INDICADORES ANTROPOMÉTRICOS DE OBESIDADE NA DOENÇA HEPÁTICA GORDUROSA NÃO ALCOÓLICA
Keywords:
Doença hepática gordurosa não alcoólica, Obesidade, AntropometriaAbstract
A obesidade, doença multifatorial, é reconhecidamente um fator de risco para o desenvolvimento e evolução da Doença Hepática Gordurosa Não Alcoólica (DHGNA), a forma mais comum de hepatopatia crônica em diversas partes do mundo. A DHGNA é descrita como infiltração de gordura no fígado, e compreende um espectro de patologias que vai desde a esteatose simples, a esteato-hepatite, com ou sem fibrose, e cirrose. Objetivo: Correlacionar os indicadores antropométricos de obesidade IMC, CC, q CC/CQ, GIA e GSC com a DHGNA. Material e Métodos: Estudo com 250 pacientes avaliados através da ultrassonografia abdominal para pesquisa de esteatose hepática não alcoólica. Dados antropométricos como IMC, circunferência da cintura e relação cintura-quadril foram aferidos, como também foi quantificada a gordura subcutânea e a gordura intra-abdominal pela ultrassonografia.
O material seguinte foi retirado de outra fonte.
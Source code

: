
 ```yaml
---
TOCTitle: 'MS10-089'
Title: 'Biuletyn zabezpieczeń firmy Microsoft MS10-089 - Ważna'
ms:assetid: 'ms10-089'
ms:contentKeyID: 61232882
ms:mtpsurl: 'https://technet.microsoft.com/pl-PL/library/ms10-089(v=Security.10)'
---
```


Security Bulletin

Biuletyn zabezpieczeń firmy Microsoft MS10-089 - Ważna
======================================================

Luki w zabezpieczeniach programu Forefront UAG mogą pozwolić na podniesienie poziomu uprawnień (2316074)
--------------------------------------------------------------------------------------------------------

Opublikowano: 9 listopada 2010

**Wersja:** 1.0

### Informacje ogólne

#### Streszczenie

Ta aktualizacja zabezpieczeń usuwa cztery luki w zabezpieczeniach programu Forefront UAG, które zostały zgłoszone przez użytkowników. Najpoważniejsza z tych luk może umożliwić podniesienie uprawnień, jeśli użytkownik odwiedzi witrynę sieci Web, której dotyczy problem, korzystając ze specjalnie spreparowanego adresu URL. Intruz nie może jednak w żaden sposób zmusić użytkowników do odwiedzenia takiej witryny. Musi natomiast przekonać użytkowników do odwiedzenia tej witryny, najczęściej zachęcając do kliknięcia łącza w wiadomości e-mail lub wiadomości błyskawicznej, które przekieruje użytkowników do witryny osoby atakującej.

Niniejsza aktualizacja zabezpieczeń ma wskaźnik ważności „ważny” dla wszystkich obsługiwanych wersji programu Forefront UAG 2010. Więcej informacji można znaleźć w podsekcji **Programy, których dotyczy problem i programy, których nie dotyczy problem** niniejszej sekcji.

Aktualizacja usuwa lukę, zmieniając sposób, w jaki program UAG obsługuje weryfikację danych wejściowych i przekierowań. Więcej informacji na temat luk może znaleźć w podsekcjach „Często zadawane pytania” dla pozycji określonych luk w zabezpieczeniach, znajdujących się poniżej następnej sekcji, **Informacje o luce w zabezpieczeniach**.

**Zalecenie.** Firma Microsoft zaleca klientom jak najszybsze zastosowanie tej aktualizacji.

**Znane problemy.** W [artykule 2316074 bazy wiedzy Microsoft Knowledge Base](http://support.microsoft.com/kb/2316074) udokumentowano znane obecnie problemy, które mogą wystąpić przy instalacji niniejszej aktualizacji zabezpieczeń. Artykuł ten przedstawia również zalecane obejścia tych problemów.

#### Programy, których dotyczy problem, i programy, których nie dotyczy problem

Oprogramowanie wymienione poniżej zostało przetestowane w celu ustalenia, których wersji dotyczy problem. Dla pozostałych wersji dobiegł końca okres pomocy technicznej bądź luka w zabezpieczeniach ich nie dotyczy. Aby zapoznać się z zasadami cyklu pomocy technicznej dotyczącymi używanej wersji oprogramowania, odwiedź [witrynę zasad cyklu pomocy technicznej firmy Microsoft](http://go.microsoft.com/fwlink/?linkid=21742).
Resultados: Dos pacientes avaliados 45,70% apresentaram algum grau de infiltração gordurosa hepática. Todas as variáveis analisadas apresentaram significância estatística para a presença de esteatose hepática, porém apenas a gordura intra-abdominal, o IMC e a circunferência de cintura foram estatisticamente significativos com relação à gravidade dessa afecção. A gordura intra-abdominal, quantificada pela ultrassonografia, o IMC e a CC mostraram-se como bons preditores independentes de gravidade da esteatose hepática não alcoólica diagnosticada pela ultrassonografia abdominal. Conclusão: Desta forma, estes marcadores antropométricos, quando inseridos na avaliação clínica desses pacientes poderão contribuir no diagnóstico e prognóstico dessa afecção tão prevalente possibilitando uma intervenção clínica e nutricional imediata.